In support of this contention, the Company relies primarily on two sections of the Union's constitution and by-laws. Section 2 of Article II states:


No application for membership shall be considered until Initiation Fees have been paid to the Union, unless Initiation Fees are being deducted weekly under the check-off system.


And Section I of Article III provides in part:


No application for membership shall be considered until all requirements of Article II of the Constitution have been adhered to.


Nowhere in the constitution and by-laws, however, is the Union expressly given or denied authority to waive the fees if it so desires.


The provisions relied upon by the Company, in our opinion, do not prohibit the Union from unilaterally waiving the initiation fees. Those provisions merely specify certain requirements for membership. In no way do they restrict the Union from modifying or waiving certain requirements. We cannot say that, when faced with an absence of express language in its governing documents on the point, a union may not choose to perform an act that is not prohibited by those documents.2 To do so, we believe, would be interjecting ourselves into an internal union procedure.

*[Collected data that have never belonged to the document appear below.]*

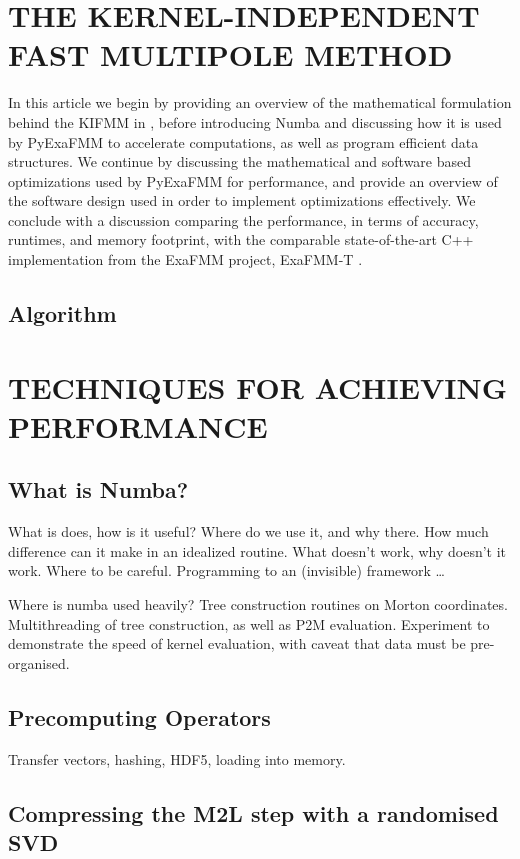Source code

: \documentclass{IEEEcsmag}
\begin{document}
\section{THE KERNEL-INDEPENDENT FAST MULTIPOLE METHOD}

In this article we begin by providing an overview of the mathematical formulation behind the KIFMM in \cite{Ying2004}, before introducing Numba and discussing how it is used by PyExaFMM to accelerate computations, as well as program efficient data structures. We continue by discussing the mathematical and software based optimizations used by PyExaFMM for performance, and provide an overview of the software design used in order to implement optimizations effectively. We conclude with a discussion comparing the performance, in terms of accuracy, runtimes, and memory footprint, with the comparable state-of-the-art C++ implementation from the ExaFMM project, ExaFMM-T \cite{Wang2021}.


\subsection{Algorithm}

\section{TECHNIQUES FOR ACHIEVING PERFORMANCE}

\subsection{What is Numba?}

What is does, how is it useful? Where do we use it, and why there. How much difference can it make in an idealized routine. What doesn't work, why doesn't it work. Where to be careful. Programming to an (invisible) framework \dots

Where is numba used heavily? Tree construction routines on Morton coordinates. Multithreading of tree construction, as well as P2M evaluation. Experiment to demonstrate the speed of kernel evaluation, with caveat that data must be pre-organised.

\subsection{Precomputing Operators}

Transfer vectors, hashing, HDF5, loading into memory.

\subsection{Compressing the M2L step with a randomised SVD}
\end{document}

It is elementary that for a misrepresentation to exist, there must be a false or misleading statement of a fact, or at least some distortion of the truth. See NLRB v. Mr. Fine, Inc., 516 F.2d 60, 61 n.1 (5th Cir. 1975). For this court to hold that the Board erred in not finding a misrepresentation here, the Union must have represented that its constitution and by-laws permitted it to waive the fees when in fact those documents provided otherwise. The record, however, discloses that the Union never mentioned or referred to its constitution and by-laws in its waiver statements nor do those documents conflict with the Union's statements.


Furthermore, the Company does not contend that the Union failed to fulfill its promise to waive the fees. The Union's statements, therefore, have not been demonstrated to be untrue or misleading. The Union promised to waive the fees and it apparently has fulfilled that promise.

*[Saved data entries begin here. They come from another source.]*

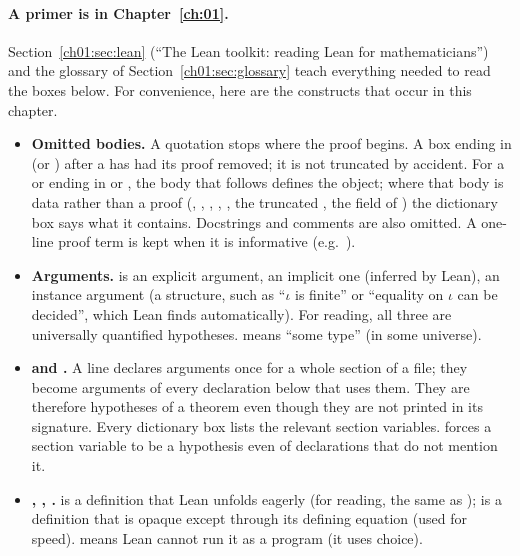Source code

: \paragraph{A primer is in Chapter~\ref{ch:01}.} Section~\ref{ch01:sec:lean} (``The Lean toolkit: reading Lean for
mathematicians'') and the glossary of Section~\ref{ch01:sec:glossary} teach everything needed to read the boxes below. For
convenience, here are the constructs that occur in this chapter.
\begin{itemize}
\item \textbf{Omitted bodies.} A quotation stops where the proof begins. A box ending in  (or \lean{:=}) after a
   has had its proof removed; it is not truncated by accident. For a  or  ending in
   or \lean{:=}, the body that follows defines the object; where that body is data rather than a proof
  (, , , , , the truncated ,
  the  field of ) the dictionary box says what it contains. Docstrings and comments are also
  omitted. A one-line proof term is kept when it is informative (e.g.\ ).
\item \textbf{Arguments.}  is an explicit argument,  an implicit one (inferred by Lean), \lean{[C X]}
  an instance argument (a structure, such as \lean{[Fintype ι]} ``$\iota$ is finite'' or \lean{[DecidableEq ι]} ``equality on $\iota$
  can be decided'', which Lean finds automatically). For reading, all three are universally quantified hypotheses.
   means ``some type'' (in some universe).
\item \textbf{ and .} A  line declares arguments once for a whole section of a
  file; they become arguments of every declaration below that uses them. They are therefore hypotheses of a theorem even
  though they are not printed in its signature. Every dictionary box lists the relevant section variables. 
  forces a section variable  to be a hypothesis even of declarations that do not mention it.
\item \textbf{, , .}  is a definition that Lean unfolds
  eagerly (for reading, the same as );  is a definition that is opaque except through its
  defining equation (used for speed).  means Lean cannot run it as a program (it uses choice).

\end{itemize}
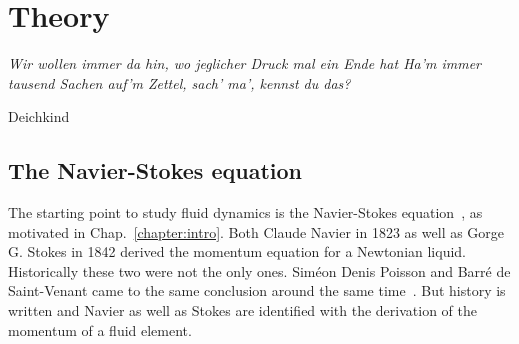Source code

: \chapter{Theory}
\label{chapter:theory}
\epigraph{\textit{Wir wollen immer da hin, wo jeglicher Druck mal ein Ende hat
Ha'm immer tausend Sachen auf'm Zettel, sach' ma', kennst du das?}}{Deichkind}

\section{The Navier-Stokes equation}
\label{sec:navier_stokes_sec}
The starting point to study fluid dynamics is the Navier-Stokes equation~\cite{claude-louis-marie-henriMemoireLoisMouvement1827, stokesSteadyMotionIncompressible1848}, as motivated in Chap.~\ref{chapter:intro}.
Both Claude Navier in 1823 as well as Gorge G. Stokes in 1842 derived the momentum equation for a Newtonian liquid.
Historically these two were not the only ones. 
Siméon Denis Poisson and Barré de Saint-Venant came to the same conclusion around the same time~\cite{poissonNouvelleTheorieAction1831, de1843notea, jrHistoryAerodynamicsIts1998}.
But history is written and Navier as well as Stokes are identified with the derivation of the momentum of a fluid element. 

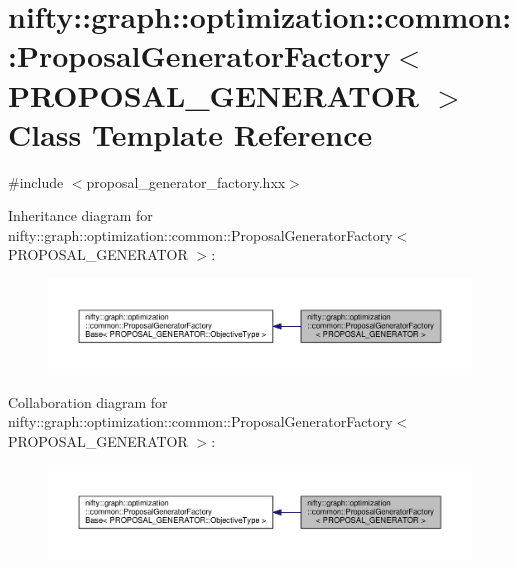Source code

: \hypertarget{classnifty_1_1graph_1_1optimization_1_1common_1_1ProposalGeneratorFactory}{}\section{nifty\+:\+:graph\+:\+:optimization\+:\+:common\+:\+:Proposal\+Generator\+Factory$<$ P\+R\+O\+P\+O\+S\+A\+L\+\_\+\+G\+E\+N\+E\+R\+A\+T\+O\+R $>$ Class Template Reference}
\label{classnifty_1_1graph_1_1optimization_1_1common_1_1ProposalGeneratorFactory}


{\ttfamily \#include $<$proposal\+\_\+generator\+\_\+factory.\+hxx$>$}



Inheritance diagram for nifty\+:\+:graph\+:\+:optimization\+:\+:common\+:\+:Proposal\+Generator\+Factory$<$ P\+R\+O\+P\+O\+S\+A\+L\+\_\+\+G\+E\+N\+E\+R\+A\+T\+O\+R $>$\+:\nopagebreak
\begin{figure}[H]
\begin{center}
\leavevmode
\includegraphics[width=350pt]{classnifty_1_1graph_1_1optimization_1_1common_1_1ProposalGeneratorFactory__inherit__graph}
\end{center}
\end{figure}


Collaboration diagram for nifty\+:\+:graph\+:\+:optimization\+:\+:common\+:\+:Proposal\+Generator\+Factory$<$ P\+R\+O\+P\+O\+S\+A\+L\+\_\+\+G\+E\+N\+E\+R\+A\+T\+O\+R $>$\+:\nopagebreak
\begin{figure}[H]
\begin{center}
\leavevmode
\includegraphics[width=350pt]{classnifty_1_1graph_1_1optimization_1_1common_1_1ProposalGeneratorFactory__coll__graph}
\end{center}
\end{figure}
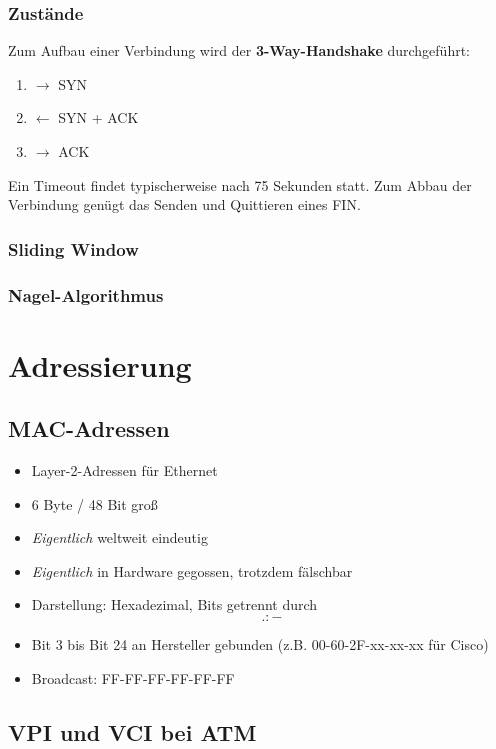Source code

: \documentclass{article} %
\begin{document}
\subsubsection{Zustände}

Zum Aufbau einer Verbindung wird der \textbf{3-Way-Handshake} durchgeführt:
\begin{enumerate}
	\item $\rightarrow$ SYN
	\item $\leftarrow$ SYN + ACK
	\item $\rightarrow$ ACK
\end{enumerate}
Ein Timeout findet typischerweise nach 75 Sekunden statt. Zum Abbau der Verbindung genügt das Senden und Quittieren eines FIN.

\subsubsection{Sliding Window}
\subsubsection{Nagel-Algorithmus}
\section{Adressierung}

\subsection{MAC-Adressen}

\begin{itemize}
	\item Layer-2-Adressen für Ethernet
	\item 6 Byte / 48 Bit groß
	\item \emph{Eigentlich} weltweit eindeutig
	\item \emph{Eigentlich} in Hardware gegossen, trotzdem fälschbar
	\item Darstellung: Hexadezimal, Bits getrennt durch \[.:-\]
	\item Bit 3 bis Bit 24 an Hersteller gebunden (z.B. 00-60-2F-xx-xx-xx für Cisco)
	\item Broadcast: FF-FF-FF-FF-FF-FF 
\end{itemize}

\subsection{VPI und VCI bei ATM}
\end{document}
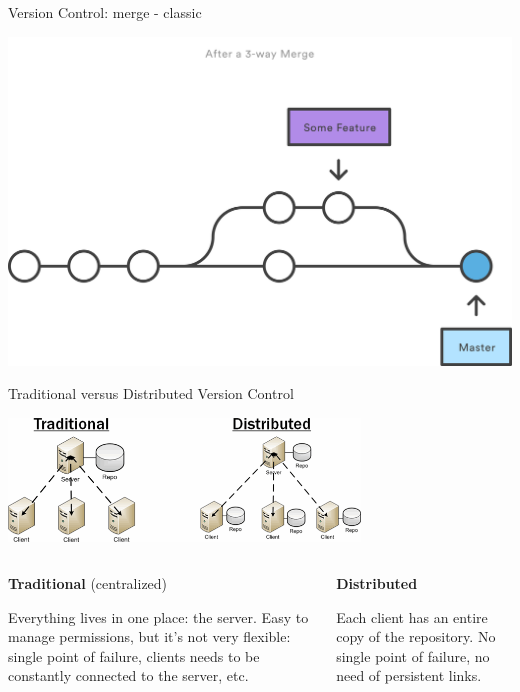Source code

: \begin{frame}[fragile]{Version Control: merge - classic}

\begin{center}
\includegraphics[width=\textwidth]{git-merge-nff2}
\end{center}

\end{frame}


\begin{frame}[fragile]{Traditional versus Distributed Version Control}

\begin{center}
\includegraphics[width=0.7\textwidth]{vc-centralized-distributed}
\end{center}

\begin{columns}
\begin{column}{0.5\textwidth}
   \textbf{Traditional} (centralized)

   Everything lives in one place: the server. Easy to manage permissions,
     but it's not very flexible: single point of failure, clients needs to be
     constantly connected to the server, etc.
\end{column}
\begin{column}{0.5\textwidth}
  \textbf{Distributed}

  Each client has an entire copy of the repository. No single point of failure,
  no need of persistent links.
\end{column}
\end{columns}

\end{frame}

The present situation differs from that before us in NLRB v. Southern Health Corp., 514 F.2d 1121 (7th Cir. 1975). In that case Chief Judge Fairchild of this court concluded that the union had misrepresented its power to fine members by making the following statement:


Mr. Ragland (the company president) stated in his letter to you of May 8 that the Union fined people for crossing a picket line. What Union was he talking about? It was not this Union because under our Union Constitution we cannot fine anyone. (Emphasis added.)


This statement was found to misrepresent the union's constitution because that document expressly provided for "fines" as one type of discipline available to the union.3 The union had therefore represented that its constitution provided something which in fact it expressly provided to the contrary. In the present case, however, the Union neither referred to its constitution nor represented in any way that it provided something contrary to what it actually provided. Furthermore, unlike the situation in Southern Health, the Union's constitution and by-laws in the instant case are silent concerning its power to waive initiation fees.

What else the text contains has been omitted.